• Task details:
When a line in the entries below contains the word "duality", copy that line.

• Source records:
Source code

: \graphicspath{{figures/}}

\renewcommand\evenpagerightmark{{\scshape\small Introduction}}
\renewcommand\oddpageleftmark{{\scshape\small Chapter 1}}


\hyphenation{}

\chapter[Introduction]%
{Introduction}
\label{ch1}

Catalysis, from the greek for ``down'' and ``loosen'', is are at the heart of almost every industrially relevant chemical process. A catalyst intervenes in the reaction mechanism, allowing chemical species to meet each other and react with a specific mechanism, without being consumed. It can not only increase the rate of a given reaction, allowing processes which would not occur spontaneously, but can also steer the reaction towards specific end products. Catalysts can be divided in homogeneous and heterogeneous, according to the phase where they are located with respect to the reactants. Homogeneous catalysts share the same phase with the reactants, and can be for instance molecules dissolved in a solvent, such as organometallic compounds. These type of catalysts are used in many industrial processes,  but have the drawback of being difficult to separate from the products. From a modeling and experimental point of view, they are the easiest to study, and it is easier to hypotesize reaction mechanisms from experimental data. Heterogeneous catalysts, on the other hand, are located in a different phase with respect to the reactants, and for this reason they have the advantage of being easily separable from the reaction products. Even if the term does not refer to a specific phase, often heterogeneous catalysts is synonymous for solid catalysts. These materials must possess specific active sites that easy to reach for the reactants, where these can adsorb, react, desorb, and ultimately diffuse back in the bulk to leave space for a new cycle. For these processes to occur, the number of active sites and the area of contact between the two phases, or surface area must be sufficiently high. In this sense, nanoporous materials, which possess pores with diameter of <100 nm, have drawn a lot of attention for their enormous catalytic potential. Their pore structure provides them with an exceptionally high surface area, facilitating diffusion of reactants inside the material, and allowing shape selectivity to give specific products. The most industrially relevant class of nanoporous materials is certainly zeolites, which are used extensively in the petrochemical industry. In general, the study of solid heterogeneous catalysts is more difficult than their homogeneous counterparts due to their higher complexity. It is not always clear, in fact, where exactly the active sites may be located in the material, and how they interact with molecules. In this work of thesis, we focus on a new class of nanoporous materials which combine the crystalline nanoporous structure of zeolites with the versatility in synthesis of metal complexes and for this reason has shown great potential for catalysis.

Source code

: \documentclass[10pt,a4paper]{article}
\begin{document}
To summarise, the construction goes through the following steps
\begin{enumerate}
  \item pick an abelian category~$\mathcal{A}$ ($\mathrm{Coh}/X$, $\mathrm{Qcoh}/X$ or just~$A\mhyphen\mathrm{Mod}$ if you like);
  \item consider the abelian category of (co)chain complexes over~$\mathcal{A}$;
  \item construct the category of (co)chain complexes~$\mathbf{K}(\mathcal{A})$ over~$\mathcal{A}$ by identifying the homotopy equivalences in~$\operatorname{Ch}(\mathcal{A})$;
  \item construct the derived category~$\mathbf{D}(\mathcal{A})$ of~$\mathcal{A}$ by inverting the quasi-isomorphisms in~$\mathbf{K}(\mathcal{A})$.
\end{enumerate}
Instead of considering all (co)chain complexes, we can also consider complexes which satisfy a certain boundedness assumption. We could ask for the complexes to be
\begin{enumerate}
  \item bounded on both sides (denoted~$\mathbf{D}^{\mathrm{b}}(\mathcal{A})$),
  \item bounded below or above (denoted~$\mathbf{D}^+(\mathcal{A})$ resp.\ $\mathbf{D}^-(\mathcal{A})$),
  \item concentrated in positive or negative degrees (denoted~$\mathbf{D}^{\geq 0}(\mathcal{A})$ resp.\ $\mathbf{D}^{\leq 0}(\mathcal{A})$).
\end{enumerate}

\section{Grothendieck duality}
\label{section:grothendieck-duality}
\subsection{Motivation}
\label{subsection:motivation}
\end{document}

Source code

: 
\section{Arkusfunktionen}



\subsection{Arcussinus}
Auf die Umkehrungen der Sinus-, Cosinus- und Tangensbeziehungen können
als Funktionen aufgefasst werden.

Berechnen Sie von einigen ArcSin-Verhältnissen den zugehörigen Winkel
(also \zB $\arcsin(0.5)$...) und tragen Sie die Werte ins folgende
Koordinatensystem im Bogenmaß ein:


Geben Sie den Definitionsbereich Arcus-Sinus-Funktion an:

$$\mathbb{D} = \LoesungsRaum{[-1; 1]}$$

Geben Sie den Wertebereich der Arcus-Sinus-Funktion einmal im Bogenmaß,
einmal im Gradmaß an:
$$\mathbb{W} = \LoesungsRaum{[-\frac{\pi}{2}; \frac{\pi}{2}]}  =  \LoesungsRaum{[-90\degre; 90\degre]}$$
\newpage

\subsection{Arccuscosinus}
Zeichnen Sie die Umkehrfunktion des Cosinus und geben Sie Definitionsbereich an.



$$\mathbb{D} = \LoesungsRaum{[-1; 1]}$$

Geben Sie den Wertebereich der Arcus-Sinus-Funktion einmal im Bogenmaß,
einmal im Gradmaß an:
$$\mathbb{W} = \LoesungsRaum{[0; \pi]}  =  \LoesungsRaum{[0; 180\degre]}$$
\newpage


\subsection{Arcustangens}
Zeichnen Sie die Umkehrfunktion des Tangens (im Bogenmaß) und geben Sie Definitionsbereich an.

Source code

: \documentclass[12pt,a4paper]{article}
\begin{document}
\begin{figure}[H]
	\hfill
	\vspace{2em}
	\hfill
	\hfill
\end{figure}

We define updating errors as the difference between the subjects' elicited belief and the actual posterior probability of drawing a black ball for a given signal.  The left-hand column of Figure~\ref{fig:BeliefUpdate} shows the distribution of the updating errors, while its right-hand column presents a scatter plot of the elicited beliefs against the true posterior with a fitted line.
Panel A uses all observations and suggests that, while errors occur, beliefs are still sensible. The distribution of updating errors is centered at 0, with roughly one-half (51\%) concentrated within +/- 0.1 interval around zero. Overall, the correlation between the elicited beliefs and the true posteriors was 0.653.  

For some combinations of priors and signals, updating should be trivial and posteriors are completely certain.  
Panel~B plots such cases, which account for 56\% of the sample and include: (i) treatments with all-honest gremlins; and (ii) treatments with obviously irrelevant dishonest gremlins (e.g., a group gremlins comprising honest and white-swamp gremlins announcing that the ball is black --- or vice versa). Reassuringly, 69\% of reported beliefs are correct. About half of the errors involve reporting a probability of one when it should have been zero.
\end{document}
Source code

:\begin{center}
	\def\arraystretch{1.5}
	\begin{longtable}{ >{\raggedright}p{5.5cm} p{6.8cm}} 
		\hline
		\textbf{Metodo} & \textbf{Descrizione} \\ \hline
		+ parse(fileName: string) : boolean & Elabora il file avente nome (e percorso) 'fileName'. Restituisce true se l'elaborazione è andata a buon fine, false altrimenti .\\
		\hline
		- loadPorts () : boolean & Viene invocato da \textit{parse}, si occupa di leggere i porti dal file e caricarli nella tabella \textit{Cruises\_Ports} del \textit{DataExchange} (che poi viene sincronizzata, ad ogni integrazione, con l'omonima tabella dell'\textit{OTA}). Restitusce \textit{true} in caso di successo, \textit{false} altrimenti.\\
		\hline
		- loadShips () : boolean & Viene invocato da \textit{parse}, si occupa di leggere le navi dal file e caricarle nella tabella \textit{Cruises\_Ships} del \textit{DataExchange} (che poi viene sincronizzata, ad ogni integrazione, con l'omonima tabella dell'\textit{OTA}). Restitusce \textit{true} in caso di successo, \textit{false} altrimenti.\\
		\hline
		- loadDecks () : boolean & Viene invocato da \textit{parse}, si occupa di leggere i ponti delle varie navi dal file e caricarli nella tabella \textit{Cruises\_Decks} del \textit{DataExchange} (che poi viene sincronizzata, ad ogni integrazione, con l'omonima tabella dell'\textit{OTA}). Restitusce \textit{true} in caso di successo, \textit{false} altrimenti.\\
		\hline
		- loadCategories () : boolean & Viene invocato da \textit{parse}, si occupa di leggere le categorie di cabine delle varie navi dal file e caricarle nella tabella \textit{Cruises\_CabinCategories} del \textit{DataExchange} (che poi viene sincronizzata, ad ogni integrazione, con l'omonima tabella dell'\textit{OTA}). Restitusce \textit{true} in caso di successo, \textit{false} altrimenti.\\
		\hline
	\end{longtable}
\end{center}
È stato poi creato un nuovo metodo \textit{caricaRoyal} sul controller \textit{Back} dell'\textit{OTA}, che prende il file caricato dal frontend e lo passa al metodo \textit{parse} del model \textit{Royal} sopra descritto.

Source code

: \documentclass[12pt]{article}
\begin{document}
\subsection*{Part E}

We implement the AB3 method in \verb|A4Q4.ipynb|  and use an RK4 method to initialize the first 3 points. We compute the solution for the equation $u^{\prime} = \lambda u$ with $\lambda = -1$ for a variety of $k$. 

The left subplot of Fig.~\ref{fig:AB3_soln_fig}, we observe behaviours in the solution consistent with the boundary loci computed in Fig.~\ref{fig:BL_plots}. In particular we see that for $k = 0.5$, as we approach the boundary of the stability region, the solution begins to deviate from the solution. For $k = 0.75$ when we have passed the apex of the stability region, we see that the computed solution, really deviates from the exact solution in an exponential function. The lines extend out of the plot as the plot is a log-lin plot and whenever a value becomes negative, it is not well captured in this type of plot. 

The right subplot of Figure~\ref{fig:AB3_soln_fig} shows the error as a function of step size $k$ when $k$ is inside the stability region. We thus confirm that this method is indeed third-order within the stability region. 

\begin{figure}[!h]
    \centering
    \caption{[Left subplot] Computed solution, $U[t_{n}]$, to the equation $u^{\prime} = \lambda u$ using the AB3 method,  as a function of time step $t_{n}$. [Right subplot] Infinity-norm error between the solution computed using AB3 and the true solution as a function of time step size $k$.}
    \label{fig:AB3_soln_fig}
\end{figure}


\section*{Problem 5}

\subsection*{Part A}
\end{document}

• Result for this exercise:
\section{Grothendieck duality}
\label{section:grothendieck-duality}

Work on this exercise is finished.